En ese sentido, es posible rescatar el valor del fotodocumental, como una estrategia narrativa y formal surgida de la necesidad, utilizada en muchas de las producciones de estos nuevos colectivos. Un recurso estético presente ya en el cine de Fernando Birri. Si bien entonces, los grupos quedan sometidos a una estética sumamente restrictiva por cuestiones económicas, como comentábamos arriba, no han dejado por eso de desarrollar estrategias para hacerse fuertes desde esa misma debilidad. Han sabido “arreglarse con lo que hay”, potenciando el lenguaje formal, el discurso estético, desde y a pesar de esa misma carencia. Han rescatado entonces el valor del fotodocumental, entre otros recursos posibles, como tradición de una forma militante de hacer cine y video.

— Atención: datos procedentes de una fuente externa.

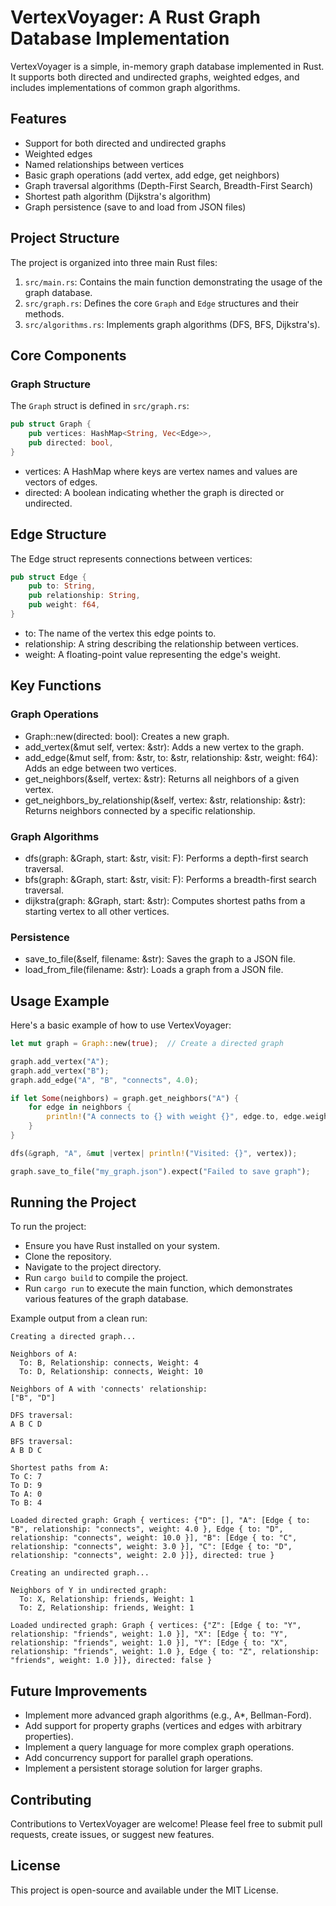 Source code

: # VertexVoyager: A Rust Graph Database Implementation

VertexVoyager is a simple, in-memory graph database implemented in Rust. It supports both directed and undirected graphs, weighted edges, and includes implementations of common graph algorithms.

## Features

- Support for both directed and undirected graphs
- Weighted edges
- Named relationships between vertices
- Basic graph operations (add vertex, add edge, get neighbors)
- Graph traversal algorithms (Depth-First Search, Breadth-First Search)
- Shortest path algorithm (Dijkstra's algorithm)
- Graph persistence (save to and load from JSON files)

## Project Structure

The project is organized into three main Rust files:

1. `src/main.rs`: Contains the main function demonstrating the usage of the graph database.
2. `src/graph.rs`: Defines the core `Graph` and `Edge` structures and their methods.
3. `src/algorithms.rs`: Implements graph algorithms (DFS, BFS, Dijkstra's).

## Core Components

### Graph Structure

The `Graph` struct is defined in `src/graph.rs`:

```rust
pub struct Graph {
    pub vertices: HashMap<String, Vec<Edge>>,
    pub directed: bool,
}
```

- vertices: A HashMap where keys are vertex names and values are vectors of edges.
- directed: A boolean indicating whether the graph is directed or undirected.

## Edge Structure
The Edge struct represents connections between vertices:

```rust
pub struct Edge {
    pub to: String,
    pub relationship: String,
    pub weight: f64,
}
```

- to: The name of the vertex this edge points to.
- relationship: A string describing the relationship between vertices.
- weight: A floating-point value representing the edge's weight.

## Key Functions
### Graph Operations

- Graph::new(directed: bool): Creates a new graph.
- add_vertex(&mut self, vertex: &str): Adds a new vertex to the graph.
- add_edge(&mut self, from: &str, to: &str, relationship: &str, weight: f64): Adds an edge between two vertices.
- get_neighbors(&self, vertex: &str): Returns all neighbors of a given vertex.
- get_neighbors_by_relationship(&self, vertex: &str,  relationship: &str): Returns neighbors connected by a specific relationship.

### Graph Algorithms

- dfs(graph: &Graph, start: &str, visit: F): Performs a depth-first search traversal.
- bfs(graph: &Graph, start: &str, visit: F): Performs a breadth-first search traversal.
- dijkstra(graph: &Graph, start: &str): Computes shortest paths from a starting vertex to all other vertices.

### Persistence

- save_to_file(&self, filename: &str): Saves the graph to a JSON file.
- load_from_file(filename: &str): Loads a graph from a JSON file.

## Usage Example
Here's a basic example of how to use VertexVoyager:

```rust
let mut graph = Graph::new(true);  // Create a directed graph

graph.add_vertex("A");
graph.add_vertex("B");
graph.add_edge("A", "B", "connects", 4.0);

if let Some(neighbors) = graph.get_neighbors("A") {
    for edge in neighbors {
        println!("A connects to {} with weight {}", edge.to, edge.weight);
    }
}

dfs(&graph, "A", &mut |vertex| println!("Visited: {}", vertex));

graph.save_to_file("my_graph.json").expect("Failed to save graph");
```

## Running the Project
To run the project:

- Ensure you have Rust installed on your system.
- Clone the repository.
- Navigate to the project directory.
- Run `cargo build` to compile the project.
- Run `cargo run` to execute the main function, which demonstrates various features of the graph database.

Example output from a clean run:

```
Creating a directed graph...

Neighbors of A:
  To: B, Relationship: connects, Weight: 4
  To: D, Relationship: connects, Weight: 10

Neighbors of A with 'connects' relationship:
["B", "D"]

DFS traversal:
A B C D 

BFS traversal:
A B D C 

Shortest paths from A:
To C: 7
To D: 9
To A: 0
To B: 4

Loaded directed graph: Graph { vertices: {"D": [], "A": [Edge { to: "B", relationship: "connects", weight: 4.0 }, Edge { to: "D", relationship: "connects", weight: 10.0 }], "B": [Edge { to: "C", relationship: "connects", weight: 3.0 }], "C": [Edge { to: "D", relationship: "connects", weight: 2.0 }]}, directed: true }

Creating an undirected graph...

Neighbors of Y in undirected graph:
  To: X, Relationship: friends, Weight: 1
  To: Z, Relationship: friends, Weight: 1

Loaded undirected graph: Graph { vertices: {"Z": [Edge { to: "Y", relationship: "friends", weight: 1.0 }], "X": [Edge { to: "Y", relationship: "friends", weight: 1.0 }], "Y": [Edge { to: "X", relationship: "friends", weight: 1.0 }, Edge { to: "Z", relationship: "friends", weight: 1.0 }]}, directed: false }
```

## Future Improvements

- Implement more advanced graph algorithms (e.g., A*, Bellman-Ford).
- Add support for property graphs (vertices and edges with arbitrary properties).
- Implement a query language for more complex graph operations.
- Add concurrency support for parallel graph operations.
- Implement a persistent storage solution for larger graphs.

## Contributing
Contributions to VertexVoyager are welcome! Please feel free to submit pull requests, create issues, or suggest new features.
## License
This project is open-source and available under the MIT License.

En lo que respecta al vínculo entre el cine militante de los años sesenta y setenta y los grupos actuales, es interesante traer a nuestra consideración lo que sostiene el crítico alemán Peter Bürger, al retomar Hal Foster el planteo desarrollado por Bürger en su libro Teoría de la vanguardia. Según Foster, Bürger piensa que “la repetición de la vanguardia histórica por la neovanguardia no hace sino convertir lo antiestético en artístico, lo transgresor en institucional” (2001, p. 12). En ese sentido es dable pensar que este mismo señalamiento puede ser pensado como una crítica posible para el cine militante contemporáneo, en tanto muchos teóricos, críticos e investigadores afirman que este cine y video de intervención no propone nada nuevo desde el punto de vista formal, no formula ninguna innovación significativa y perdurable desde el lenguaje audiovisual, sino que es sólo una repetición de las mismas estrategias narrativas y formales que aquellas que ya desarrollaran en décadas pasadas cineastas como Raymundo Gleyzer y Pino Solanas.

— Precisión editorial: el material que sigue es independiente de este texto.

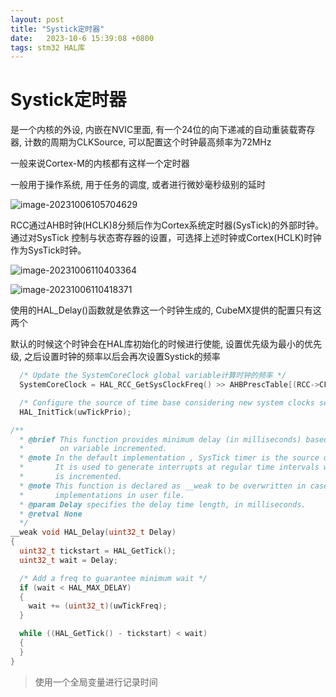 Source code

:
 ```yaml
---
layout: post
title: "Systick定时器" 
date:   2023-10-6 15:39:08 +0800
tags: stm32 HAL库
---
```


# Systick定时器

是一个内核的外设, 内嵌在NVIC里面, 有一个24位的向下递减的自动重装载寄存器, 计数的周期为CLKSource, 可以配置这个时钟最高频率为72MHz

一般来说Cortex-M的内核都有这样一个定时器 

一般用于操作系统, 用于任务的调度, 或者进行微妙毫秒级别的延时

![image-20231006105704629](https://picture-01-1316374204.cos.ap-beijing.myqcloud.com/image/202408242304192.png)

RCC通过AHB时钟(HCLK)8分频后作为Cortex系统定时器(SysTick)的外部时钟。通过对SysTick 控制与状态寄存器的设置，可选择上述时钟或Cortex(HCLK)时钟作为SysTick时钟。

![image-20231006110403364](https://picture-01-1316374204.cos.ap-beijing.myqcloud.com/image/202408242304193.png)

![image-20231006110418371](https://picture-01-1316374204.cos.ap-beijing.myqcloud.com/image/202408242304194.png)

使用的HAL_Delay()函数就是依靠这一个时钟生成的, CubeMX提供的配置只有这两个

默认的时候这个时钟会在HAL库初始化的时候进行使能, 设置优先级为最小的优先级, 之后设置时钟的频率以后会再次设置Systick的频率

```c
  /* Update the SystemCoreClock global variable计算时钟的频率 */
  SystemCoreClock = HAL_RCC_GetSysClockFreq() >> AHBPrescTable[(RCC->CFGR & RCC_CFGR_HPRE) >> RCC_CFGR_HPRE_Pos];

  /* Configure the source of time base considering new system clocks settings设置Systick时钟*/
  HAL_InitTick(uwTickPrio);
```

```c
/**
  * @brief This function provides minimum delay (in milliseconds) based
  *        on variable incremented.
  * @note In the default implementation , SysTick timer is the source of time base.
  *       It is used to generate interrupts at regular time intervals where uwTick
  *       is incremented.
  * @note This function is declared as __weak to be overwritten in case of other
  *       implementations in user file.
  * @param Delay specifies the delay time length, in milliseconds.
  * @retval None
  */
__weak void HAL_Delay(uint32_t Delay)
{
  uint32_t tickstart = HAL_GetTick();
  uint32_t wait = Delay;

  /* Add a freq to guarantee minimum wait */
  if (wait < HAL_MAX_DELAY)
  {
    wait += (uint32_t)(uwTickFreq);
  }

  while ((HAL_GetTick() - tickstart) < wait)
  {
  }
}
```

> 使用一个全局变量进行记录时间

Por nuestra parte, creemos que esto es sólo una verdad a medias, teniendo en cuenta que, como decíamos líneas arriba, muchas de las nuevas producciones de estos grupos realmente incorporan innovaciones formales que ya forman parte del acervo audiovisual de la sociedad contemporánea, tales como secuencias realizadas con técnicas de animación 2D y 3D, un trabajo más exhaustivo con la gráfica y un uso de diversos procedimientos de narración subjetiva, entre otras posibilidades. Hasta qué punto el videoactivismo contemporáneo será un fenómeno estético y político que pueda llegar a trascender nuestra época es algo que no lo podemos saber ahora, faltos de distancia y perspectiva teórica, en la medida en que somos también nosotros sujetos de este tiempo. Por lo que sólo con el transcurso de las décadas se podrá percibir la real dimensión de las producciones de estos grupos, y su contribución o no a la transformación y al cambio social.